● **WHAT TO WORK ON**:
Return every line below exactly.
(DATA)
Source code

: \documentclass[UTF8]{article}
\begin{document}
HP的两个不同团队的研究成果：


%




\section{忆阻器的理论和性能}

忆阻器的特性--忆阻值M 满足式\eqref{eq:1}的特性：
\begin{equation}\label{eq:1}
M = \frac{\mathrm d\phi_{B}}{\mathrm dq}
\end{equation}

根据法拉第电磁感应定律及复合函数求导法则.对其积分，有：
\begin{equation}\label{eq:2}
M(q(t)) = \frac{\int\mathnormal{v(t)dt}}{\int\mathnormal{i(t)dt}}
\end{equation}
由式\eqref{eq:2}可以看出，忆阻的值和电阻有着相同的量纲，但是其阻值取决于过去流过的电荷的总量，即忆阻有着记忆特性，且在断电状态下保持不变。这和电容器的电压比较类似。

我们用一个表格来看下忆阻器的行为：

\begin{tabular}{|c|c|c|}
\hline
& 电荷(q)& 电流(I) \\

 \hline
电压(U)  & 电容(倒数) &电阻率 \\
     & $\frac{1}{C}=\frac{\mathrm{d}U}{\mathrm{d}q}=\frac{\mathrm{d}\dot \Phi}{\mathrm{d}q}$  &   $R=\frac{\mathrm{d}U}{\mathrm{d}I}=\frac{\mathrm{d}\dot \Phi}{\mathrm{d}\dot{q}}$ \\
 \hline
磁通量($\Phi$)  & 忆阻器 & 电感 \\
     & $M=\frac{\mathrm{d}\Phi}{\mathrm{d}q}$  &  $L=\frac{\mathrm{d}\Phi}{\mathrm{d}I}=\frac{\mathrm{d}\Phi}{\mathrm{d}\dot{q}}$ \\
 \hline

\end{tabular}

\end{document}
(End DATA)
● **SOLUTION FOR THIS PROBLEM**:
Source code

: \documentclass[UTF8]{article}
\begin{document}
HP的两个不同团队的研究成果：


%




\section{忆阻器的理论和性能}

忆阻器的特性--忆阻值M 满足式\eqref{eq:1}的特性：
\begin{equation}\label{eq:1}
M = \frac{\mathrm d\phi_{B}}{\mathrm dq}
\end{equation}

根据法拉第电磁感应定律及复合函数求导法则.对其积分，有：
\begin{equation}\label{eq:2}
M(q(t)) = \frac{\int\mathnormal{v(t)dt}}{\int\mathnormal{i(t)dt}}
\end{equation}
由式\eqref{eq:2}可以看出，忆阻的值和电阻有着相同的量纲，但是其阻值取决于过去流过的电荷的总量，即忆阻有着记忆特性，且在断电状态下保持不变。这和电容器的电压比较类似。

我们用一个表格来看下忆阻器的行为：

\begin{tabular}{|c|c|c|}
\hline
& 电荷(q)& 电流(I) \\

 \hline
电压(U)  & 电容(倒数) &电阻率 \\
     & $\frac{1}{C}=\frac{\mathrm{d}U}{\mathrm{d}q}=\frac{\mathrm{d}\dot \Phi}{\mathrm{d}q}$  &   $R=\frac{\mathrm{d}U}{\mathrm{d}I}=\frac{\mathrm{d}\dot \Phi}{\mathrm{d}\dot{q}}$ \\
 \hline
磁通量($\Phi$)  & 忆阻器 & 电感 \\
     & $M=\frac{\mathrm{d}\Phi}{\mathrm{d}q}$  &  $L=\frac{\mathrm{d}\Phi}{\mathrm{d}I}=\frac{\mathrm{d}\Phi}{\mathrm{d}\dot{q}}$ \\
 \hline

\end{tabular}

\end{document}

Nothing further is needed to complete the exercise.